Stored data:
# # #

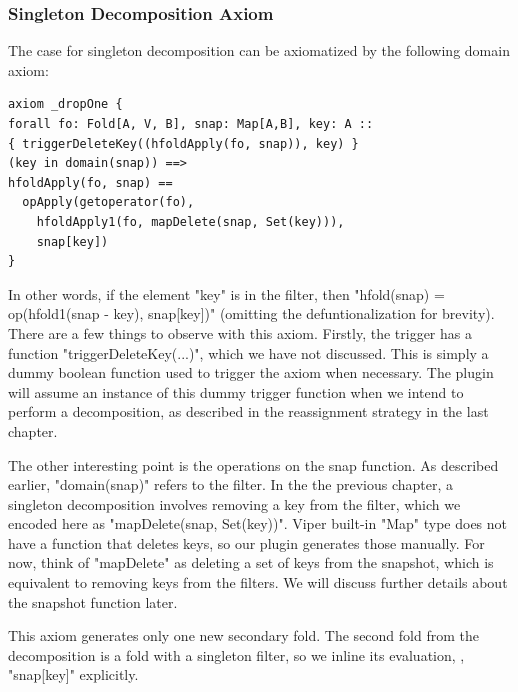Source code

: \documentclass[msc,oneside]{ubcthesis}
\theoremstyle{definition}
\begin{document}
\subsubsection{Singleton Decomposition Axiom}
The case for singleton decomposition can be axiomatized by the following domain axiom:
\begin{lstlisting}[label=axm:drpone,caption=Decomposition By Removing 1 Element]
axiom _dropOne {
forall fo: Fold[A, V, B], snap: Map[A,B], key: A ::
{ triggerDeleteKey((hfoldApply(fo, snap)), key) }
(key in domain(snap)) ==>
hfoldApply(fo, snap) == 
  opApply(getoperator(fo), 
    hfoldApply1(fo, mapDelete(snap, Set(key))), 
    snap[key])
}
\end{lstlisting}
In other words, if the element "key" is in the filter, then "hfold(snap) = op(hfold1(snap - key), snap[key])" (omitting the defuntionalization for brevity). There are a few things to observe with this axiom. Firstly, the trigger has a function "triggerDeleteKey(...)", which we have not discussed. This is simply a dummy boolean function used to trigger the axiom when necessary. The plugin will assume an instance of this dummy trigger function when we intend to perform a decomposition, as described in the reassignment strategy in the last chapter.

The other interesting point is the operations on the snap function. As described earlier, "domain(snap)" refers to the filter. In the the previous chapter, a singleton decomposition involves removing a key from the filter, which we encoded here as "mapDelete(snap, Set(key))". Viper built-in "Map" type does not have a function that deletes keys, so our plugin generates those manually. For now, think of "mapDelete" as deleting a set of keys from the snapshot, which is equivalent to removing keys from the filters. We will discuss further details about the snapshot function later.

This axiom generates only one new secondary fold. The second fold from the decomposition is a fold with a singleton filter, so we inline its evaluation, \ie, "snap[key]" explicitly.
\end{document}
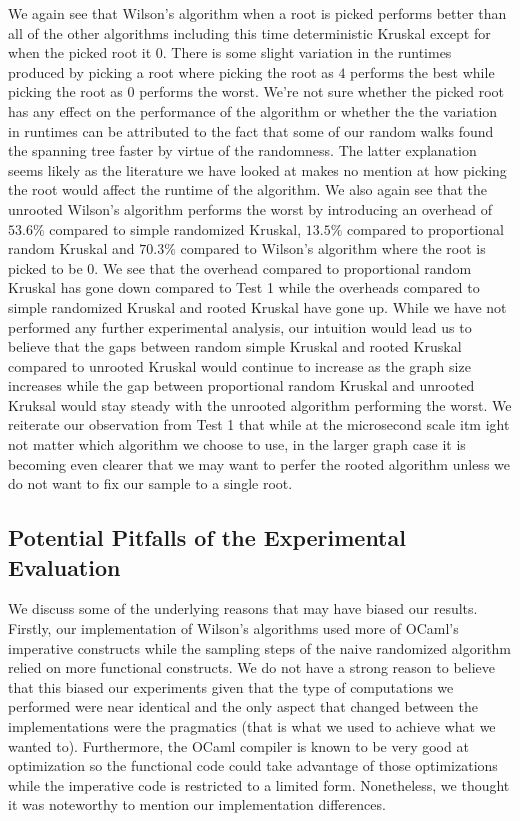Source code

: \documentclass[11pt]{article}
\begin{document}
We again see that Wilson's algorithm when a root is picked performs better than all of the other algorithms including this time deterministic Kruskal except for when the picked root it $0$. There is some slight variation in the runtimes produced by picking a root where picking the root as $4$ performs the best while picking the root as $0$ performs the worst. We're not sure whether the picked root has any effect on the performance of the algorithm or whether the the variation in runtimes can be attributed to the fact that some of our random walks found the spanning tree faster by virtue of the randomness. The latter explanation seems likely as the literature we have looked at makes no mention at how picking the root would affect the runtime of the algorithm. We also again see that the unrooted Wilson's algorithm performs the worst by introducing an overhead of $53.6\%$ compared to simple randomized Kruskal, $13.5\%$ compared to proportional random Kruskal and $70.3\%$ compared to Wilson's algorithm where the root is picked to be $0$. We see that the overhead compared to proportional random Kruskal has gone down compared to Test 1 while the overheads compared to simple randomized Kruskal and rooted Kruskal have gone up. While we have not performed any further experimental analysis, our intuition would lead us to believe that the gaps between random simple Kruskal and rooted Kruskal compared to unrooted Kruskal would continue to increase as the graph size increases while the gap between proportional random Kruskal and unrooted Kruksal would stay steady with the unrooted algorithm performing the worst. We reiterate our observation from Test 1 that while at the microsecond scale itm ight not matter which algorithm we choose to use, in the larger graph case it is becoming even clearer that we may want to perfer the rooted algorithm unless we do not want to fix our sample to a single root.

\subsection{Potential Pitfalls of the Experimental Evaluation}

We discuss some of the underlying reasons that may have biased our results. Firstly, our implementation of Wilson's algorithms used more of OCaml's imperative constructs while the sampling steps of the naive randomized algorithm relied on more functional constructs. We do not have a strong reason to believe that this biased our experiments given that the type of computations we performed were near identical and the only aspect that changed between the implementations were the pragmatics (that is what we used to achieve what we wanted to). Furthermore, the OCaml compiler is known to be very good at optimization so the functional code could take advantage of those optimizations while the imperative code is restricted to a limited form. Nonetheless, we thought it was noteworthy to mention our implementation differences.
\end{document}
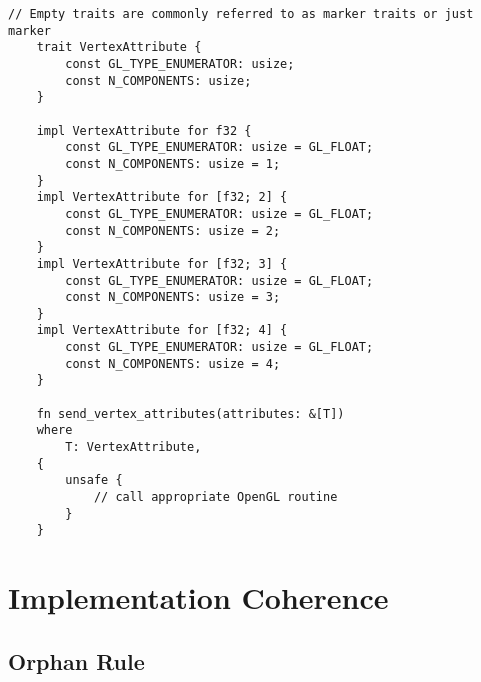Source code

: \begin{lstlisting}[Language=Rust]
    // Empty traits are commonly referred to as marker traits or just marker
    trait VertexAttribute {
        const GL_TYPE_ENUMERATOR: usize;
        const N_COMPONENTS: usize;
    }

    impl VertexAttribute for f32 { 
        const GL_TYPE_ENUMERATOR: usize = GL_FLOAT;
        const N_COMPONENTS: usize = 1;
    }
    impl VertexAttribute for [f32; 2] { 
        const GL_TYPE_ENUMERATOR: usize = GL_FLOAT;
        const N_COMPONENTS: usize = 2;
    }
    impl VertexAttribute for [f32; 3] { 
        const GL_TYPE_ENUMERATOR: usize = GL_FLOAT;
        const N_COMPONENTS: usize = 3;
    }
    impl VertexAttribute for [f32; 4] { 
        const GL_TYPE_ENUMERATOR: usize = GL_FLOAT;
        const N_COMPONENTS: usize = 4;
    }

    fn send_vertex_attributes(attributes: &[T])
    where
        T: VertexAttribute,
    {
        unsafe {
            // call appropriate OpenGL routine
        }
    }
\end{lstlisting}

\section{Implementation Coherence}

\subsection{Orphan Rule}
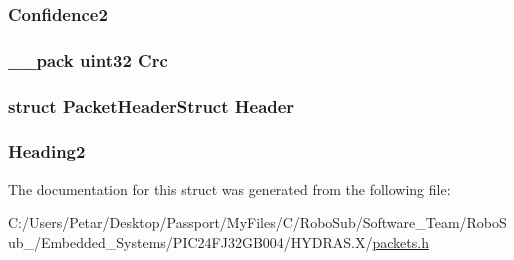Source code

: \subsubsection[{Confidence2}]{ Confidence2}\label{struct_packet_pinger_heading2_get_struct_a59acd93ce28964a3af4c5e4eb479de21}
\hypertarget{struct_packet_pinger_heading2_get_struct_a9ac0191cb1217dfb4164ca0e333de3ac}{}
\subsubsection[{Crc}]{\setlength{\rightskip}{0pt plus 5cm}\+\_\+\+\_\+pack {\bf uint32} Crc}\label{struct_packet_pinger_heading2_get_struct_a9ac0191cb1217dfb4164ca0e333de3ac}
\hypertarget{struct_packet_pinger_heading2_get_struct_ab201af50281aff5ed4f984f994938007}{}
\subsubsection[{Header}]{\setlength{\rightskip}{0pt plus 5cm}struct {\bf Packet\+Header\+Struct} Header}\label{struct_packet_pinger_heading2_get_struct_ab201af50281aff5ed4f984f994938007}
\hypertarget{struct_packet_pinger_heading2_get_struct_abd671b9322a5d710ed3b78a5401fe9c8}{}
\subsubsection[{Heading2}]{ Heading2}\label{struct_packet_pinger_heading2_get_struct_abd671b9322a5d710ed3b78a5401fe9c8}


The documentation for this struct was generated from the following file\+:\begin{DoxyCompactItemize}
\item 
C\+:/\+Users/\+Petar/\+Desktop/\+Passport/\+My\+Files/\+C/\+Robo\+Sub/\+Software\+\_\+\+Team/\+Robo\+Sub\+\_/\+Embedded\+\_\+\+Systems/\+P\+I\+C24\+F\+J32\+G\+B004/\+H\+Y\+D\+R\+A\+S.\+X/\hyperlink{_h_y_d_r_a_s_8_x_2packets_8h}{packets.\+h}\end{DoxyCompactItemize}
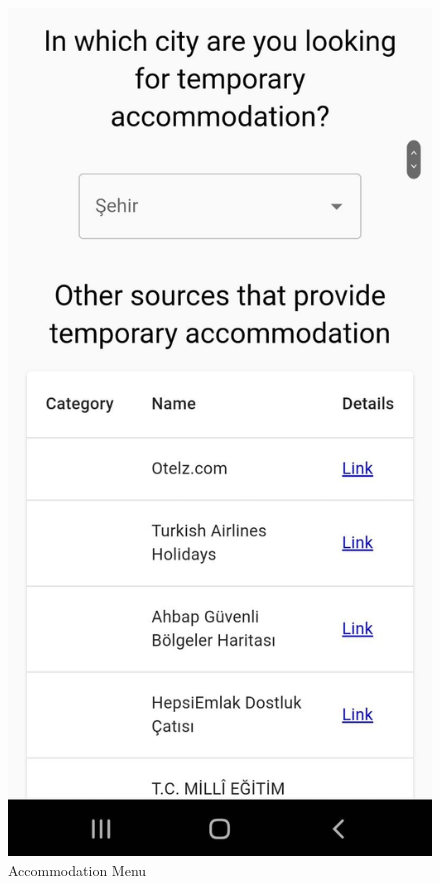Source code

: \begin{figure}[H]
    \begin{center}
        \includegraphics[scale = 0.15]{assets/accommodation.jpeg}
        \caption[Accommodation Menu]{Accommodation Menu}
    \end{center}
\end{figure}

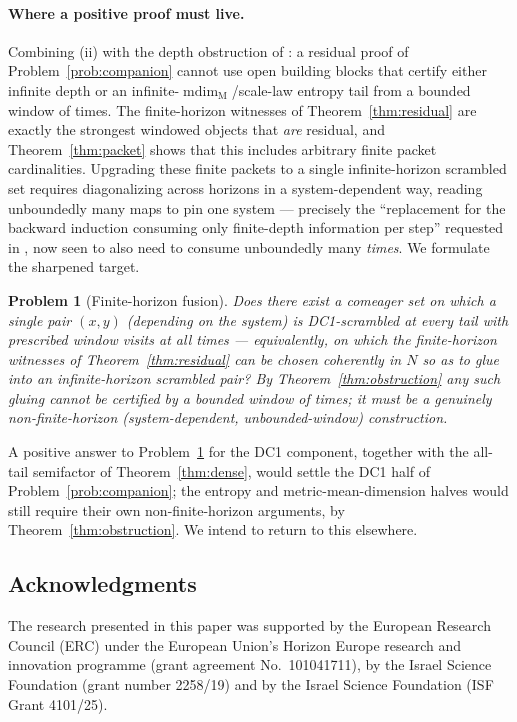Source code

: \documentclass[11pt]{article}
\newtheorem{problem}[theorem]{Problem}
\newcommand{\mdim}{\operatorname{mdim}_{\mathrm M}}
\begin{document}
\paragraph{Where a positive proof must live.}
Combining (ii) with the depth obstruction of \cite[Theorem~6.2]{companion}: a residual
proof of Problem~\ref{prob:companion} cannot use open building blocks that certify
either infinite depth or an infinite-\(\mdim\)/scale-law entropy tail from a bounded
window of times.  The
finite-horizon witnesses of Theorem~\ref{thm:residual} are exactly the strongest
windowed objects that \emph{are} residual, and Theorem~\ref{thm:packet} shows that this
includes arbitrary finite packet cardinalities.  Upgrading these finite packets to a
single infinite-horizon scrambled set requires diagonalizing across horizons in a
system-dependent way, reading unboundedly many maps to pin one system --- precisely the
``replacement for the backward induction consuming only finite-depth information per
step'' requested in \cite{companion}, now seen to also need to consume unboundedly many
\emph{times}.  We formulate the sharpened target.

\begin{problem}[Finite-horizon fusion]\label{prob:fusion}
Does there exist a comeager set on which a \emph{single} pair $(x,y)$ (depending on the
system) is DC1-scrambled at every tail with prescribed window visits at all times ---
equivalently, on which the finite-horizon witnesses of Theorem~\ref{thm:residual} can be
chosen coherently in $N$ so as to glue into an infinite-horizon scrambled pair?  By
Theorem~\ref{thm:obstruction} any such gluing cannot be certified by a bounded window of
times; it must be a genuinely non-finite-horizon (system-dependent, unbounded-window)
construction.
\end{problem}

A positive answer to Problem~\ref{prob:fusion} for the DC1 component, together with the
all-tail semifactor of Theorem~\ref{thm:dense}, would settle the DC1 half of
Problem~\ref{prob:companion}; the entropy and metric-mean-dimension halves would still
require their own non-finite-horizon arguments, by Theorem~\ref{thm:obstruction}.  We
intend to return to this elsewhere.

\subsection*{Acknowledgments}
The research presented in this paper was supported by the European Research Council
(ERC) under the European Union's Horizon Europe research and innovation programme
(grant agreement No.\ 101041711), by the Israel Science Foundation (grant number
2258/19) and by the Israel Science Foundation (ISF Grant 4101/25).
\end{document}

# # #

Activity> Write out, exactly and with no pictures, the lines of the data from the first through the line containing "In other words, if".

Solution for this problem>
Source code

: \documentclass[msc,oneside]{ubcthesis}
\theoremstyle{definition}
\begin{document}
\subsubsection{Singleton Decomposition Axiom}
The case for singleton decomposition can be axiomatized by the following domain axiom:
\begin{lstlisting}[label=axm:drpone,caption=Decomposition By Removing 1 Element]
axiom _dropOne {
forall fo: Fold[A, V, B], snap: Map[A,B], key: A ::
{ triggerDeleteKey((hfoldApply(fo, snap)), key) }
(key in domain(snap)) ==>
hfoldApply(fo, snap) == 
  opApply(getoperator(fo), 
    hfoldApply1(fo, mapDelete(snap, Set(key))), 
    snap[key])
}
\end{lstlisting}
In other words, if the element "key" is in the filter, then "hfold(snap) = op(hfold1(snap - key), snap[key])" (omitting the defuntionalization for brevity). There are a few things to observe with this axiom. Firstly, the trigger has a function "triggerDeleteKey(...)", which we have not discussed. This is simply a dummy boolean function used to trigger the axiom when necessary. The plugin will assume an instance of this dummy trigger function when we intend to perform a decomposition, as described in the reassignment strategy in the last chapter.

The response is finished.